4. Data Preprocessing¶
ANNs require:
- No missing values — impute or encode NaNs
- All-numeric input — encode categorical variables
- Scaled features — standardize to prevent large-valued features dominating gradients
- Numeric labels — encode the target
# 4.1 Handle missing values
# 'NA' strings in Saving accounts and Checking account mean "no account"
# Treat them as a separate category: 'none'
df_proc = df.copy()
df_proc['Saving accounts'] = df_proc['Saving accounts'].fillna('none')
df_proc['Checking account'] = df_proc['Checking account'].fillna('none')
print('Missing values after imputation:')
print(df_proc.isnull().sum())
Missing values after imputation: Age 0 Sex 0 Job 0 Housing 0 Saving accounts 0 Checking account 0 Credit amount 0 Duration 0 Purpose 0 Risk 0 dtype: int64
# ── 4.2 Encode categorical features (One-Hot Encoding)
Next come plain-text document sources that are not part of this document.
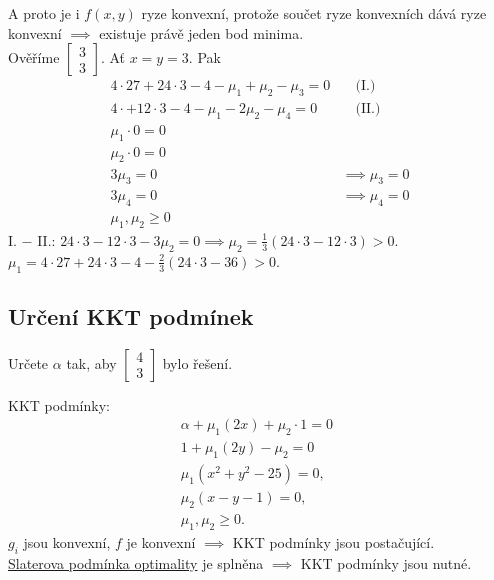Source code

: A proto je i $f(x, y)$ ryze konvexní, protože součet ryze konvexních dává ryze konvexní $\implies$ existuje právě jeden 
bod minima.\\
Ověříme $\begin{bmatrix} 3 \\ 3 \end{bmatrix}$. Ať $x=y=3$. Pak
\begin{align*}
    4 \cdot 27 + 24 \cdot 3 - 4 - \mu_1 + \mu_2 - \mu_3 = 0& \quad \text{(I.)} \\
    4 \cdot + 12 \cdot 3 - 4 - \mu_1 - 2\mu_2 - \mu_4 = 0& \quad \text{(II.)}\\
    \mu_1 \cdot 0 = 0& \\
    \mu_2 \cdot 0 = 0& \\
    3 \mu_3 = 0& \implies \mu_3 = 0\\
    3 \mu_4 = 0& \implies \mu_4 = 0\\
    \mu_1, \mu_2 \geq 0&
\end{align*}
I. $-$ II.: $24 \cdot 3 - 12 \cdot 3 - 3 \mu_2 = 0 \implies \mu_2 = \frac{1}{3} (24 \cdot 3 - 12 \cdot 3) > 0$.\\
$\mu_1 = 4 \cdot 27 + 24 \cdot 3 - 4 - \frac{2}{3}(24 \cdot 3 - 36) > 0$.

\subsection{Určení KKT podmínek}
Určete $\alpha$ tak, aby 
$\begin{bmatrix}
    4 \\
    3
\end{bmatrix}$ bylo řešení.

KKT podmínky:
\begin{align*}
    \alpha + \mu_1 (2x) + \mu_2 \cdot 1 = 0\phantom{,} \\
    1 + \mu_1 (2y) - \mu_2 = 0\phantom{,} \\
    \mu_1(x^2 + y^2 - 25) = 0, \\
    \mu_2(x - y - 1) = 0, \\
    \mu_1, \mu_2 \geq 0.
\end{align*}
$g_i$ jsou konvexní, $f$ je konvexní $\implies$ KKT podmínky jsou postačující.\\
\hyperref[slaterPodm]{Slaterova podmínka optimality} je splněna $\implies$ KKT podmínky jsou nutné.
cat_cols = ['Sex', 'Housing', 'Saving accounts', 'Checking account', 'Purpose']
df_encoded = pd.get_dummies(df_proc, columns=cat_cols, drop_first=False)
# ── 4.3 Encode target variable
# good → 1 (positive class: no default)
# bad → 0 (negative class: default)
df_encoded['Risk'] = (df_encoded['Risk'] == 'good').astype(int)
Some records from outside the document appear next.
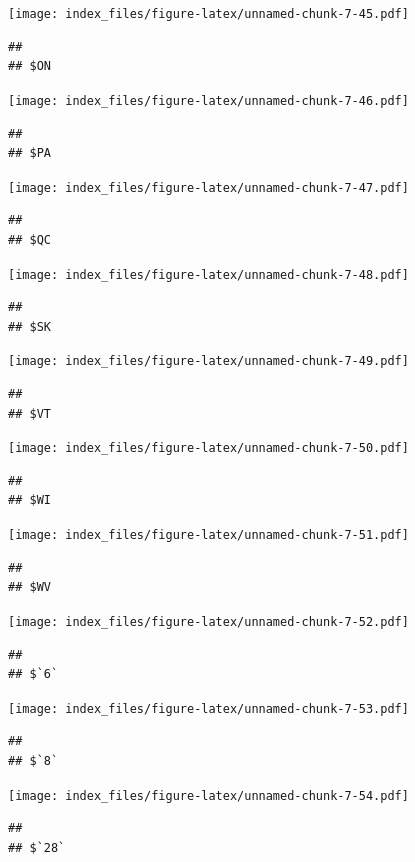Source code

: \documentclass[]{article}
\begin{document}
\texttt{[image: index\_files/figure-latex/unnamed-chunk-7-45.pdf]}

\begin{verbatim}
## 
## $ON
\end{verbatim}

\texttt{[image: index\_files/figure-latex/unnamed-chunk-7-46.pdf]}

\begin{verbatim}
## 
## $PA
\end{verbatim}

\texttt{[image: index\_files/figure-latex/unnamed-chunk-7-47.pdf]}

\begin{verbatim}
## 
## $QC
\end{verbatim}

\texttt{[image: index\_files/figure-latex/unnamed-chunk-7-48.pdf]}

\begin{verbatim}
## 
## $SK
\end{verbatim}

\texttt{[image: index\_files/figure-latex/unnamed-chunk-7-49.pdf]}

\begin{verbatim}
## 
## $VT
\end{verbatim}

\texttt{[image: index\_files/figure-latex/unnamed-chunk-7-50.pdf]}

\begin{verbatim}
## 
## $WI
\end{verbatim}

\texttt{[image: index\_files/figure-latex/unnamed-chunk-7-51.pdf]}

\begin{verbatim}
## 
## $WV
\end{verbatim}

\texttt{[image: index\_files/figure-latex/unnamed-chunk-7-52.pdf]}

\begin{verbatim}
## 
## $`6`
\end{verbatim}

\texttt{[image: index\_files/figure-latex/unnamed-chunk-7-53.pdf]}

\begin{verbatim}
## 
## $`8`
\end{verbatim}

\texttt{[image: index\_files/figure-latex/unnamed-chunk-7-54.pdf]}

\begin{verbatim}
## 
## $`28`
\end{verbatim}
\end{document}
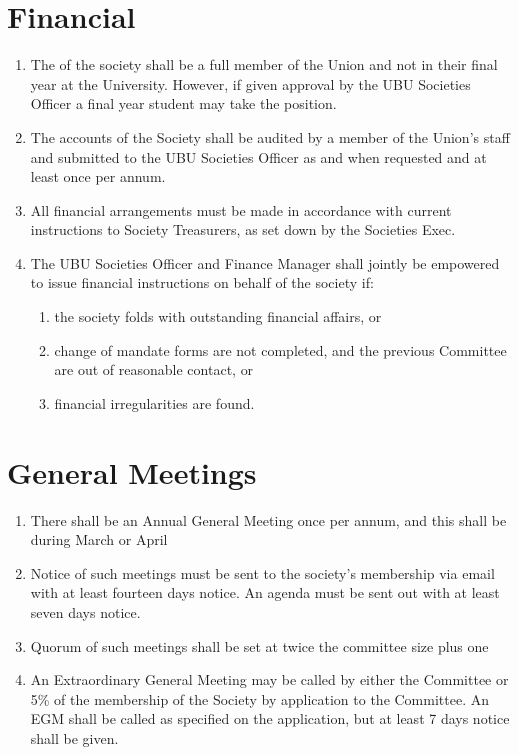 \documentclass[a4paper,10pt]{article}
\begin{document}
\section{Financial}
\begin{enumerate}
  \item The   of the society shall be a full member of the Union and not in their final year at the University. However, if given approval by the UBU Societies Officer a final year student may take the position.
  \item The accounts of the Society shall be audited by a member of the Union’s staff and submitted to the UBU Societies Officer as and when requested and at least once per annum.
  \item All financial arrangements must be made in accordance with current instructions to Society Treasurers, as set down by the Societies Exec.
  \item The UBU Societies Officer and Finance Manager shall jointly be empowered to issue financial instructions on behalf of the society if:
  \begin{enumerate}
    \item the society folds with outstanding financial affairs, or
    \item change of mandate forms are not completed, and the previous Committee are out of reasonable contact, or
    \item financial irregularities are found.
  \end{enumerate}
\end{enumerate}

\section{General Meetings}
\begin{enumerate}
  \item There shall be an Annual General Meeting once per annum, and this shall be during March or April
  \item Notice of such meetings must be sent to the society’s membership via email with at least fourteen days notice. An agenda must be sent out with at least seven days notice.
  \item Quorum of such meetings shall be set at twice the committee size plus one
  \item An Extraordinary General Meeting may be called by either the Committee or 5\% of the membership of the Society by application to the Committee. An EGM shall be called as specified on the application, but at least 7 days notice shall be given.
\end{enumerate}
\end{document}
print(f'Shape after encoding: {df_encoded.shape}')
print(f'\nFeature columns ({len(df_encoded.columns)-1}):')
features = [c for c in df_encoded.columns if c != 'Risk']
print(features)
Shape after encoding: (1000, 27) Feature columns (26): ['Age', 'Job', 'Credit amount', 'Duration', 'Sex_female', 'Sex_male', 'Housing_free', 'Housing_own', 'Housing_rent', 'Saving accounts_little', 'Saving accounts_moderate', 'Saving accounts_none', 'Saving accounts_quite rich', 'Saving accounts_rich', 'Checking account_little', 'Checking account_moderate', 'Checking account_none', 'Checking account_rich', 'Purpose_business', 'Purpose_car', 'Purpose_domestic appliances', 'Purpose_education', 'Purpose_furniture/equipment', 'Purpose_radio/TV', 'Purpose_repairs', 'Purpose_vacation/others']
# ── 4.4 Split features and target
X = df_encoded.drop('Risk', axis=1).values.astype(np.float32)
y = df_encoded['Risk'].values.astype(np.float32)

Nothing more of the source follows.